Interstingly enough though, the description for that fuse in the engine compartment says (FWD) and (VDC OFF). Looks like Subaru had VDC planned in the Outbacks last year before they even released the new 2000s. (My OB was bought in August 1999).
-- ash
1. What diameter tubing will the drain take? I'm guessing it's pencil diameter, but not as big as my little finger?
2. I don't suppose you've drained it with the tubing yet. Prob'ly have to wait for another few months to hear your answer, but how long does it take to drain the sump? 20 minutes instead of 3? It sure would be nice to drain right into my old milk jug, skipping the "oil catch pan" step entirely.
Thanks.
-psycho
Dave: in some states (MD, for one), you get a 30 day warranty from the dealer. I find it odd that the warranty will not transfer when a dealer is involved. I guess SoA's position is that the car will be inspected prior to sale?
Kathy: glad you're on the way to resolving the dealer issues. I'd say if they can fix the window motor, they've earned back your business. Oh, and make sure you get appointments on days where the regular mechanic is on duty!

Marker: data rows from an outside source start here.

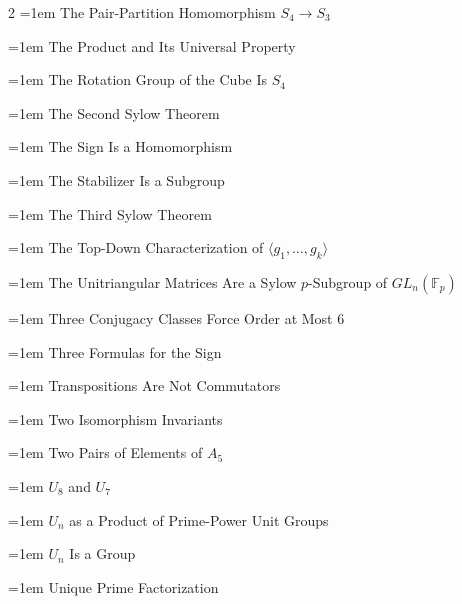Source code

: \documentclass[11pt]{report}
\begin{document}
\begin{multicols}{2}
\noindent\hangindent=1em The Pair-Partition Homomorphism $S_4 \to S_3$\dotfill \pageref{prop:pair-partition-homomorphism-s4-to-s3}\par
\noindent\hangindent=1em The Product and Its Universal Property\dotfill \pageref{prop:product-universal-property}\par
\noindent\hangindent=1em The Rotation Group of the Cube Is $S_4$\dotfill \pageref{thm:rotation-group-cube-s4}\par
\noindent\hangindent=1em The Second Sylow Theorem\dotfill \pageref{thm:sylow-second}\par
\noindent\hangindent=1em The Sign Is a Homomorphism\dotfill \pageref{thm:sign-homomorphism}\par
\noindent\hangindent=1em The Stabilizer Is a Subgroup\dotfill \pageref{prop:stabilizer-subgroup}\par
\noindent\hangindent=1em The Third Sylow Theorem\dotfill \pageref{thm:sylow-third}\par
\noindent\hangindent=1em The Top-Down Characterization of $\langle g_1, \ldots, g_k \rangle$\dotfill \pageref{prop:top-down-characterization-gen-g1-gk}\par
\noindent\hangindent=1em The Unitriangular Matrices Are a Sylow $p$-Subgroup of $GL_n(\mathbb{F}_p)$\dotfill \pageref{prop:unitriangular-sylow}\par
\noindent\hangindent=1em Three Conjugacy Classes Force Order at Most $6$\dotfill \pageref{prop:three-conjugacy-classes-force-order-at-most-6}\par
\noindent\hangindent=1em Three Formulas for the Sign\dotfill \pageref{thm:three-formulas-sign}\par
\noindent\hangindent=1em Transpositions Are Not Commutators\dotfill \pageref{prop:transpositions-not-commutators}\par
\noindent\hangindent=1em Two Isomorphism Invariants\dotfill \pageref{prop:two-isomorphism-invariants}\par
\noindent\hangindent=1em Two Pairs of Elements of $A_5$\dotfill \pageref{prop:two-pairs-a5}\par
\noindent\hangindent=1em $U_8$ and $U_7$\dotfill \pageref{prop:u8-u7}\par
\noindent\hangindent=1em $U_n$ as a Product of Prime-Power Unit Groups\dotfill \pageref{thm:un-product-prime-power-unit-groups}\par
\noindent\hangindent=1em $U_n$ Is a Group\dotfill \pageref{prop:un-group}\par
\noindent\hangindent=1em Unique Prime Factorization\dotfill \pageref{thm:unique-prime-factorization}\par

\end{multicols}
\end{document}

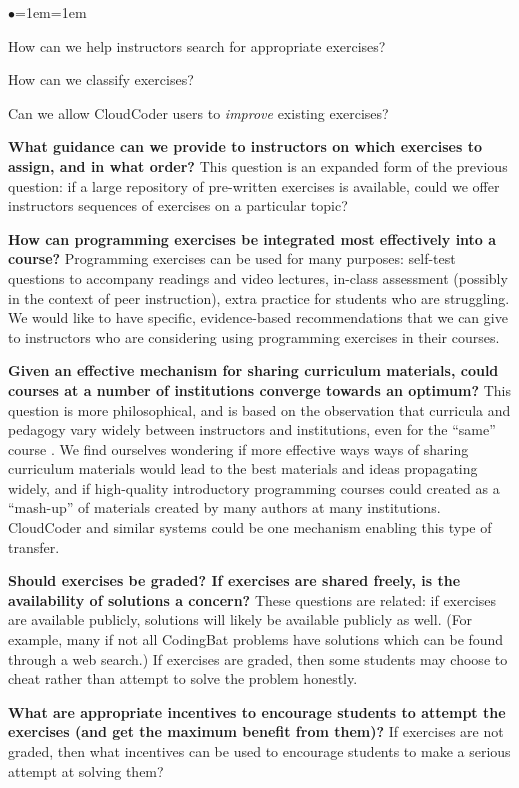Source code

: \documentclass{sig-alternate}
\newenvironment{denseItemize}{%
\begin{list}{$\bullet$}{\setlength{\itemsep}{0in}\setlength{\parsep}{0in}\leftmargin=1em\labelwidth=1em}}{\end{list}}
\begin{document}
\begin{denseItemize}
\item How can we help instructors search for appropriate exercises?
\item How can we classify exercises?
\item Can we allow CloudCoder users to {\em improve} existing exercises?
\end{denseItemize}

{\bf What guidance can we provide to instructors on which exercises to assign,
and in what order?}  This question is an expanded form of the previous question:
if a large repository of pre-written exercises is available,
could we offer instructors sequences of exercises on a particular topic?

{\bf How can programming exercises be integrated most effectively into a course?}
Programming exercises can be used for many purposes: self-test questions
to accompany readings and video lectures, in-class assessment (possibly
in the context of peer instruction), extra practice for students who
are struggling.  We would like to have specific, evidence-based recommendations
that we can give to instructors who are considering using programming
exercises in their courses.

{\bf Given an effective mechanism for sharing curriculum materials, could
courses at a number of institutions converge towards an optimum?}
This question is more philosophical, and is based on the observation that
curricula and pedagogy vary widely between instructors and institutions,
even for the ``same'' course \cite{Hertz:2010:CCM:1734263.1734335}.  We find ourselves wondering
if more effective ways ways of sharing curriculum materials would lead
to the best materials and ideas propagating widely, and if high-quality introductory
programming courses could created as a ``mash-up'' of materials created by
many authors at many institutions.  CloudCoder and similar systems
could be one mechanism enabling this type of transfer.

{\bf Should exercises be graded?
If exercises are shared freely, is the availability of solutions a concern?}
These questions are related: if exercises are available publicly,
solutions will likely be available publicly as well.  (For example,
many if not all CodingBat problems have solutions which can be found
through a web search.)  If exercises are graded, then some students may
choose to cheat rather than attempt to solve the problem honestly.

{\bf What are appropriate incentives to encourage students to attempt
the exercises (and get the maximum benefit from them)?}
If exercises are not graded, then what incentives can be used to
encourage students to make a serious attempt at solving them?
\end{document}

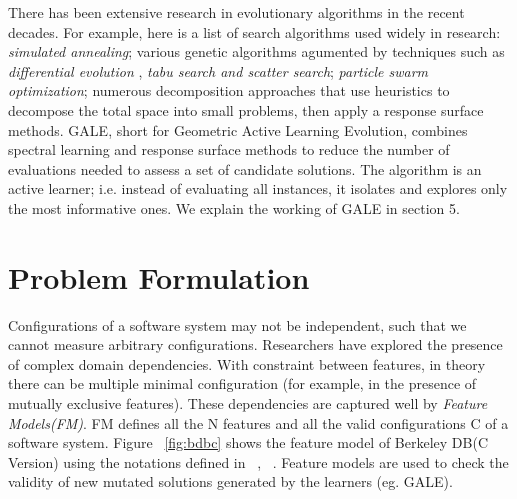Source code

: \documentclass{sig-alternative}
\begin{document}
    There has been extensive research in evolutionary algorithms in the recent decades. For example, here is a list of search algorithms used widely in research: \textit{simulated annealing}\cite{bell2013limited, menzies2007business}; various genetic algorithms\cite{goldberg1979complexity} agumented by techniques such as \textit{differential evolution} \cite{storn1997differential}, \textit{tabu search and scatter search}\cite{nebro2008abyss, molina2007sspmo, glover1986general, beausoleil2006moss}; \textit{particle swarm optimization}\cite{pan2008particle}; numerous decomposition approaches that use heuristics to decompose the total space into small problems, then apply a response surface methods\cite{krall2014gale, zuluaga2013active}. GALE, short for Geometric Active Learning Evolution,
combines spectral learning and response surface methods
to reduce the number of evaluations needed to assess a set
of candidate solutions. The algorithm is an active learner;
i.e. instead of evaluating all instances, it isolates and explores
only the most informative ones. We explain the working of GALE in section 5.




\section{Problem Formulation}


    Configurations of a software system may not be independent, such that we cannot measure arbitrary configurations. Researchers have explored the presence of complex domain dependencies. With constraint between features, in theory there can be multiple minimal configuration (for example, in the presence of mutually exclusive features). These dependencies are captured well by \textit{Feature Models(FM)}. FM defines all the N features and all the valid configurations C of a software system. Figure ~\ref{fig:bdbc}  shows the feature model of Berkeley DB(C Version) using the notations defined in ~\cite{kang1990feature}, ~\cite{guo2012consistency}. Feature models are used to check the validity of new mutated solutions generated by the learners (eg. GALE).
    
\end{document}

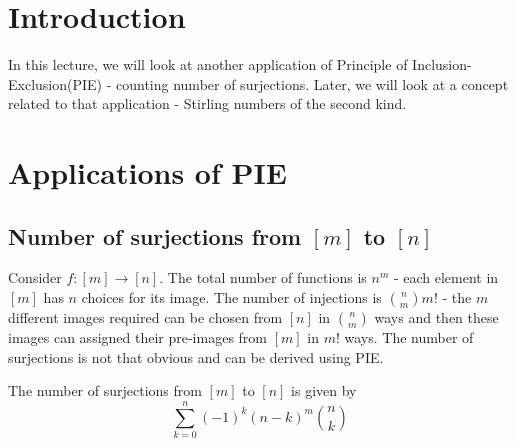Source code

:
\section{Introduction}
In this lecture, we will look at another application of Principle of Inclusion-Exclusion(PIE) - counting number of surjections. Later, we will look at a concept related to that application - Stirling numbers of the second kind.

\section{Applications of PIE} \label{sec:Applications of PIE - lec2}
\subsection{Number of surjections from $[m]$ to $[n]$} \label{subsec:surjections application}
Consider $f : [m] \rightarrow [n]$. The total number of functions is $n^m$ - each element in $[m]$ has $n$ choices for its image. The number of injections is ${n \choose m}m!$ - the $m$ different images required can be chosen from $[n]$ in ${n \choose m}$ ways and then these images can assigned their pre-images from $[m]$ in $m!$ ways. The number of surjections is not that obvious and can be derived using PIE.\\
\begin{theorem}
The number of surjections from $[m]$ to $[n]$ is given by
$$\sum_{k=0}^{n} (-1)^k (n-k)^m {n \choose k}$$
\end{theorem}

Shadowman1: whatever it is, have them fix it first. If it's under warranty, all the better, they'll get reimbursed.
Could be alignment, worn tires, tire pressure, abused suspension, etc.
-juice
I'll try to get a pix of this valve installed. Should have thought of that before replacing the plastic engine shield...
Norman
is the 99 L a AT or MT.
If it is an Autotrans I may have some info
regarding acceleration from stop vibration
in 2nd gear ....
Pulling the fuse (for FWD) bad idea for the long term - lack of lubrication could cause problems.
Steering rack noise when turning over bumps - normal, and I have a lengthy explanation. If you want it, contact me directly. It's too long to post hear, but no long term problems will result.
Brake Pedal travel - the service bulletin changes the "illusion" but it does not change the "normal" braking. More to follow if you need or want it.
Be back tomorrow!
Patti
Subaru Team
babaoreiilly (I think): Thanks for the recommendation of subaruparts.com in Tacoma. I called today and ordered the hood deflector, rear gate bar, filter system, and lighted mirror visors. I also asked for the rubber floor mats and was told not to get them as they really didn't work to keep wet off the floor...this is the kind of advice you have to appreciate. Order is expected to arrive UPS in 3-4 days.
--Kathy
thanks!
-Simon
Thank you for addressing this issue - I would be very interested in hearing the explanation. I believe it would benefit the group if you have the time to post it here, otherwise, my email address is:
fudd2be@frontiernet.net
and I will post it.
Thanks,
Howard
I have a suggestion for the longer explanations you may have, which I think are very valuable to many Crew members.
Go ahead and post the explanation, then click on the number of the post, and make it hidden. That way, it doesn't take up space, but those who want to can read it.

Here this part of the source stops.